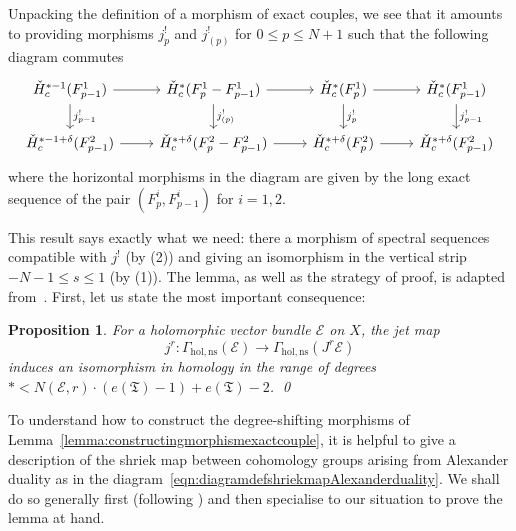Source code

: \documentclass[a4paper]{amsart}
\newcommand{\cE}{\mathcal E}
\newcommand{\fT}{\mathfrak T}
\newcommand{\lra}{\longrightarrow}
\theoremstyle{plain}
\newtheorem{proposition}[theorem]{Proposition}
\theoremstyle{definition}
\newcommand{\CCH}{\check{H}_{c}}
\begin{document}
Unpacking the definition of a morphism of exact couples, we see that it amounts to providing morphisms $j^!_p$ and $j^!_{(p)}$ for $0 \leq p \leq N+1$ such that the following diagram commutes
\begin{equation*}
\begin{tikzcd}
\CCH^{*-1}(F_{p-1}^1) \arrow[r] \arrow[d, "j^!_{p-1}"] & \CCH^*(F_p^1 - F_{p-1}^1) \arrow[r] \arrow[d, "j^!_{(p)}"] & \CCH^*(F_p^1) \arrow[r] \arrow[d, "j^!_p"] & \CCH^*(F_{p-1}^1) \arrow[d, "j^!_{p-1}"] \\
\CCH^{*-1+\delta}(F_{p-1}^2) \arrow[r]                 & \CCH^{*+\delta}(F_p^2 - F_{p-1}^2) \arrow[r]               & \CCH^{*+\delta}(F_p^2) \arrow[r]           & \CCH^{*+\delta}(F_{p-1}^2)              
\end{tikzcd}
\end{equation*}
where the horizontal morphisms in the diagram are given by the long exact sequence of the pair $(F_p^i,F_{p-1}^i)$ for $i=1,2$. 

\bigskip

This result says exactly what we need: there a morphism of spectral sequences compatible with $j^!$ (by (2)) and giving an isomorphism in the vertical strip $-N-1 \leq s \leq 1$ (by (1)). The lemma, as well as the strategy of proof, is adapted from~\cite[Proposition 4.7]{vokrinek_generalization_2007}. First, let us state the most important consequence:
\begin{proposition}\label{prop:jetmapisohomology}
For a holomorphic vector bundle $\cE$ on $X$, the jet map 
\[
    j^r \colon \Gamma_{\mathrm{hol,ns}}(\cE) \lra \Gamma_{\mathrm{hol,ns}}(J^r\cE)
\]
induces an isomorphism in homology in the range of degrees $* < N(\cE,r)\cdot (e(\fT)-1) + e(\fT) - 2$. \qed
\end{proposition}

\bigskip


To understand how to construct the degree-shifting morphisms of Lemma~\ref{lemma:constructingmorphismexactcouple}, it is helpful to give a description of the shriek map between cohomology groups arising from Alexander duality as in the diagram~\eqref{eqn:diagramdefshriekmapAlexanderduality}. We shall do so generally first (following \cite[Appendix D]{vokrinek_generalization_2007}) and then specialise to our situation to prove the lemma at hand.
\end{document}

^^^^

● **WHAT IS EXPECTED**
Please go through the data above and copy each line containing the word "definition".

● **EXERCISE SOLUTION**
\theoremstyle{definition}
Unpacking the definition of a morphism of exact couples, we see that it amounts to providing morphisms $j^!_p$ and $j^!_{(p)}$ for $0 \leq p \leq N+1$ such that the following diagram commutes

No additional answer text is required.